Dans le cas de la cigarette électronique, ce qu’on peut vous reprocher, c’est :
De porter votre attention sur la manipulation du matériel (par exemple, si vous rechargez votre dripper en eliquide en roulant).
De produire un volume important de vapeur, susceptible de diminuer votre champ de vision.
De laisser votre ecig tomber ou rouler sous le siège, vous forçant à baisser la tête pour la ramasser.
En effet, la sécurité routière repose, entre autres, sur la vigilance du conducteur, sa capacité à anticiper et sa réactivité immédiate aux événements de la route. Si l’agent de police estime que le vapotage vous empêche de conduire « commodément et sans délai », il peut considérer qu’il y a infraction.
4. Pourquoi certains conducteurs ont déjà été verbalisés ?
Plusieurs conducteurs témoignent sur les forums en ligne dédiés à la vape, ou sur les réseaux sociaux, avoir été contrôlés et même sanctionnés pour usage de la cigarette électronique au volant. Les raisons invoquées par les forces de l’ordre peuvent varier :
Nuages de vapeur gênants : Certains vapoteurs affectionnent les gros nuages, surtout avec des drippers très performants ou des atomiseurs subohms. Or, dans l’habitacle confiné d’une voiture, cette vapeur peut effectivement troubler la visibilité, autant pour le conducteur que pour d’autres usagers de la route si la vapeur est expulsée par la fenêtre.

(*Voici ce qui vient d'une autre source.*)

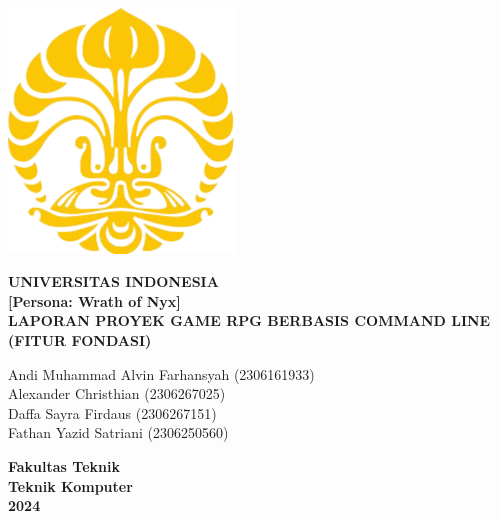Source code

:\documentclass[12pt]{article}
\begin{document}
\begin{titlepage}
    \centering
    \includegraphics[width=6cm]{Logo Makara.png} %
    \vspace{1cm}
    
    \centering
    \vspace*{1cm}

    \Huge \textbf{UNIVERSITAS INDONESIA} \\
    \vspace{0.5cm}
    \LARGE \textbf{[Persona: Wrath of Nyx]} \\
    \vspace{1cm}
    \LARGE \textbf{LAPORAN PROYEK GAME RPG BERBASIS COMMAND LINE} \\
    \Large \textbf{(FITUR FONDASI)} \\
    
    \vspace{2cm}

    \Large
    Andi Muhammad Alvin Farhansyah (2306161933) \\
    \vspace{0.5 cm}
    Alexander Christhian (2306267025) \\
    \vspace{0.5 cm}
    Daffa Sayra Firdaus (2306267151) \\
    \vspace{0.5 cm}
    Fathan Yazid Satriani (2306250560) \\
    \vspace{0.5 cm}
    
    \vfill

    \LARGE
    \textbf{Fakultas Teknik} \\
    \textbf{Teknik Komputer} \\
    \textbf{2024} \\
\end{titlepage}
\end{document}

Maniement complexe du matériel : Utiliser un dripper nécessite de verser régulièrement quelques gouttes d’eliquide sur la résistance. Si vous réalisez cette opération en conduisant, votre attention est détournée de la route et vos mains ne sont pas sur le volant. Là encore, un agent peut considérer que ce comportement est dangereux.
L’aspect suspect de la cigarette électronique : Certains policiers, mal informés, peuvent encore croire qu’il s’agit d’un dispositif illégal ou juger que vous êtes en train de fumer une substance interdite. Il est donc essentiel d’expliquer clairement qu’il s’agit d’une ecig légale, si vous êtes contrôlé.

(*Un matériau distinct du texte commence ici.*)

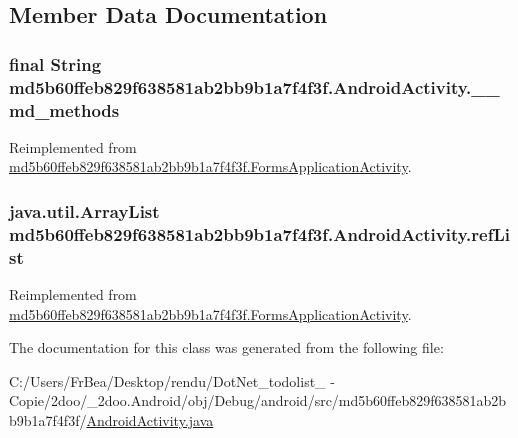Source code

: \subsection{Member Data Documentation}
\hypertarget{classmd5b60ffeb829f638581ab2bb9b1a7f4f3f_1_1_android_activity_96cef65bd666995b23bcd03497dea337}{
\subsubsection[{\_\-\_\-md\_\-methods}]{\setlength{\rightskip}{0pt plus 5cm}final String {\bf md5b60ffeb829f638581ab2bb9b1a7f4f3f.AndroidActivity.\_\-\_\-md\_\-methods}}}
\label{classmd5b60ffeb829f638581ab2bb9b1a7f4f3f_1_1_android_activity_96cef65bd666995b23bcd03497dea337}




Reimplemented from \hyperlink{classmd5b60ffeb829f638581ab2bb9b1a7f4f3f_1_1_forms_application_activity_37d533299315e969b66527bb86dba664}{md5b60ffeb829f638581ab2bb9b1a7f4f3f.FormsApplicationActivity}.\hypertarget{classmd5b60ffeb829f638581ab2bb9b1a7f4f3f_1_1_android_activity_5c1d60bfbc05ceae734119d4d979b8cc}{
\subsubsection[{refList}]{\setlength{\rightskip}{0pt plus 5cm}java.util.ArrayList {\bf md5b60ffeb829f638581ab2bb9b1a7f4f3f.AndroidActivity.refList}}}
\label{classmd5b60ffeb829f638581ab2bb9b1a7f4f3f_1_1_android_activity_5c1d60bfbc05ceae734119d4d979b8cc}




Reimplemented from \hyperlink{classmd5b60ffeb829f638581ab2bb9b1a7f4f3f_1_1_forms_application_activity_b244a537e01278d3ee4186b6bceb6755}{md5b60ffeb829f638581ab2bb9b1a7f4f3f.FormsApplicationActivity}.

The documentation for this class was generated from the following file:\begin{CompactItemize}
\item 
C:/Users/FrBea/Desktop/rendu/DotNet\_\-todolist\_ - Copie/2doo/\_\-2doo.Android/obj/Debug/android/src/md5b60ffeb829f638581ab2bb9b1a7f4f3f/\hyperlink{_android_activity_8java}{AndroidActivity.java}\end{CompactItemize}
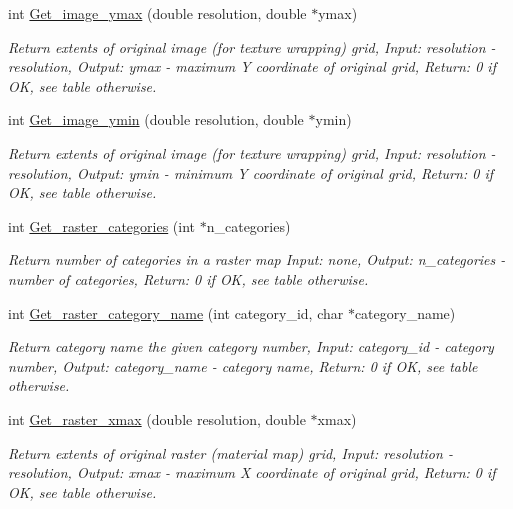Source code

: \begin{CompactItemize}
int \hyperlink{GisApi_8C_a41}{Get\_\-image\_\-ymax} (double resolution, double $\ast$ymax)
\begin{CompactList}\small\item\em Return extents of original image (for texture wrapping) grid, Input: resolution - resolution, Output: ymax - maximum Y coordinate of original grid, Return: 0 if OK, see table otherwise. \item\end{CompactList}\item 
int \hyperlink{GisApi_8C_a42}{Get\_\-image\_\-ymin} (double resolution, double $\ast$ymin)
\begin{CompactList}\small\item\em Return extents of original image (for texture wrapping) grid, Input: resolution - resolution, Output: ymin - minimum Y coordinate of original grid, Return: 0 if OK, see table otherwise. \item\end{CompactList}\item 
int \hyperlink{GisApi_8C_a43}{Get\_\-raster\_\-categories} (int $\ast$n\_\-categories)
\begin{CompactList}\small\item\em Return number of categories in a raster map Input: none, Output: n\_\-categories - number of categories, Return: 0 if OK, see table otherwise. \item\end{CompactList}\item 
int \hyperlink{GisApi_8C_a44}{Get\_\-raster\_\-category\_\-name} (int category\_\-id, char $\ast$category\_\-name)
\begin{CompactList}\small\item\em Return category name the given category number, Input: category\_\-id - category number, Output: category\_\-name - category name, Return: 0 if OK, see table otherwise. \item\end{CompactList}\item 
int \hyperlink{GisApi_8C_a45}{Get\_\-raster\_\-xmax} (double resolution, double $\ast$xmax)
\begin{CompactList}\small\item\em Return extents of original raster (material map) grid, Input: resolution - resolution, Output: xmax - maximum X coordinate of original grid, Return: 0 if OK, see table otherwise. \item\end{CompactList}\item 

\end{CompactItemize}

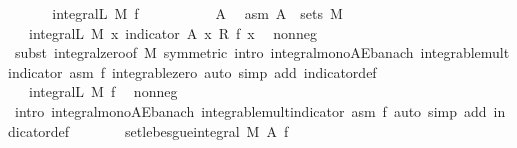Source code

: \begin{isabellebody}
%
\isadelimproof
%
\endisadelimproof
%
\isatagproof
{}\isamarkupfalse%
\ \isanewline
\ \ \isamarkupfalse%
\ {\isacharasterisk}{\kern0pt}{\isacharcolon}{\kern0pt}\ {\isachardoublequoteopen}integral\isactrlsup L\ M\ f\ {\isacharequal}{\kern0pt}\ {}{\isachardoublequoteclose}\isanewline
\ \ \isacommand{{\isacharbraceleft}{\kern0pt}}\isamarkupfalse%
\isanewline
\ \ \ \ \isamarkupfalse%
\ A\ \isamarkupfalse%
\ asm{\isacharcolon}{\kern0pt}\ {\isachardoublequoteopen}A\ {\isasymin}\ sets\ M{\isachardoublequoteclose}\isanewline
\ \ \ \ \isamarkupfalse%
\ {\isachardoublequoteopen}{}\ {\isasymle}\ integral\isactrlsup L\ M\ {\isacharparenleft}{\kern0pt}{\isasymlambda}x{\isachardot}{\kern0pt}\ indicator\ A\ x\ {\isacharasterisk}{\kern0pt}\isactrlsub R\ f\ x{\isacharparenright}{\kern0pt}{\isachardoublequoteclose}\ \isamarkupfalse%
\ nonneg\ \isamarkupfalse%
\ {\isacharparenleft}{\kern0pt}subst\ integral{\isacharunderscore}{\kern0pt}zero{\isacharbrackleft}{\kern0pt}of\ M{\isacharcomma}{\kern0pt}\ symmetric{\isacharbrackright}{\kern0pt}{\isacharcomma}{\kern0pt}\ intro\ integral{\isacharunderscore}{\kern0pt}mono{\isacharunderscore}{\kern0pt}AE{\isacharunderscore}{\kern0pt}banach\ integrable{\isacharunderscore}{\kern0pt}mult{\isacharunderscore}{\kern0pt}indicator\ asm\ f\ integrable{\isacharunderscore}{\kern0pt}zero{\isacharcomma}{\kern0pt}\ auto\ simp\ add{\isacharcolon}{\kern0pt}\ indicator{\isacharunderscore}{\kern0pt}def{\isacharparenright}{\kern0pt}\isanewline
\ \ \ \ \isamarkupfalse%
\ \isamarkupfalse%
\ {\isachardoublequoteopen}{\isachardot}{\kern0pt}{\isachardot}{\kern0pt}{\isachardot}{\kern0pt}\ {\isasymle}\ integral\isactrlsup L\ M\ f{\isachardoublequoteclose}\ \isamarkupfalse%
\ nonneg\ \isamarkupfalse%
\ {\isacharparenleft}{\kern0pt}intro\ integral{\isacharunderscore}{\kern0pt}mono{\isacharunderscore}{\kern0pt}AE{\isacharunderscore}{\kern0pt}banach\ integrable{\isacharunderscore}{\kern0pt}mult{\isacharunderscore}{\kern0pt}indicator\ asm\ f{\isacharcomma}{\kern0pt}\ auto\ simp\ add{\isacharcolon}{\kern0pt}\ indicator{\isacharunderscore}{\kern0pt}def{\isacharparenright}{\kern0pt}\isanewline
\ \ \ \ \isamarkupfalse%
\ \isamarkupfalse%
\ {\isachardoublequoteopen}set{\isacharunderscore}{\kern0pt}lebesgue{\isacharunderscore}{\kern0pt}integral\ M\ A\ f\ {\isacharequal}{\kern0pt}\ {}{\isachardoublequoteclose}\ \isamarkupfalse%

\end{isabellebody}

Distraction avérée : Même si votre dispositif est simple, manipuler un bouton, vérifier le niveau de batterie ou de liquide, ajuster la puissance, etc., peut vous mettre en faute si vous n’êtes pas en mesure de réagir vite à un événement sur la route.
Cependant, il ne faut pas non plus diaboliser la pratique. Dans la plupart des cas, les forces de l’ordre font preuve de tolérance si elles constatent que la cigarette électronique ne nuit pas à votre conduite. Les verbalisations pour vapotage au volant sont encore rares, même si elles existent.
5. La question de la fumée (ou plutôt de la vapeur) et de la visibilité
L’article R.412-6 mentionne que « le champ de vision ne doit pas être réduit par (…) l’apposition d’objets non transparents sur les vitres ». Certes, la vapeur n’est pas un objet, mais on pourrait considérer qu’un nuage dense est « non transparent » et qu’il réduit la visibilité. Certains vapoteurs pratiquant le power vaping ou le cloud chasing (gros nuages) se trouvent potentiellement dans cette situation, surtout dans un environnement clos comme l’habitacle d’une voiture.
Imaginez que vous soyez à un feu rouge, vous profitez de l’arrêt pour tirer quelques longues bouffées de votre e-cig. Lorsque le feu passe au vert et que vous devez démarrer, la vapeur n’a pas nécessairement eu le temps de se dissiper et peut perturber vos premiers instants de conduite. Cela peut suffire à justifier une observation d’un agent de police, voire une verbalisation, s’il estime que vous n’étiez pas en mesure de voir clairement.
Par ailleurs, il ne faut pas négliger l’impact visuel que peuvent provoquer de grandes volutes de vapeur sortant des vitres d’une voiture. Certains conducteurs peuvent être perturbés, se demander si un incendie ne s’est pas déclaré dans le véhicule, ou encore s’inquiéter de la nature de la fumée. Cela peut générer un stress inutile sur la route. Pour éviter ce genre de malentendu, mieux vaut vapoter discrètement, avec du matériel adapté à une production de vapeur plus « raisonnable ».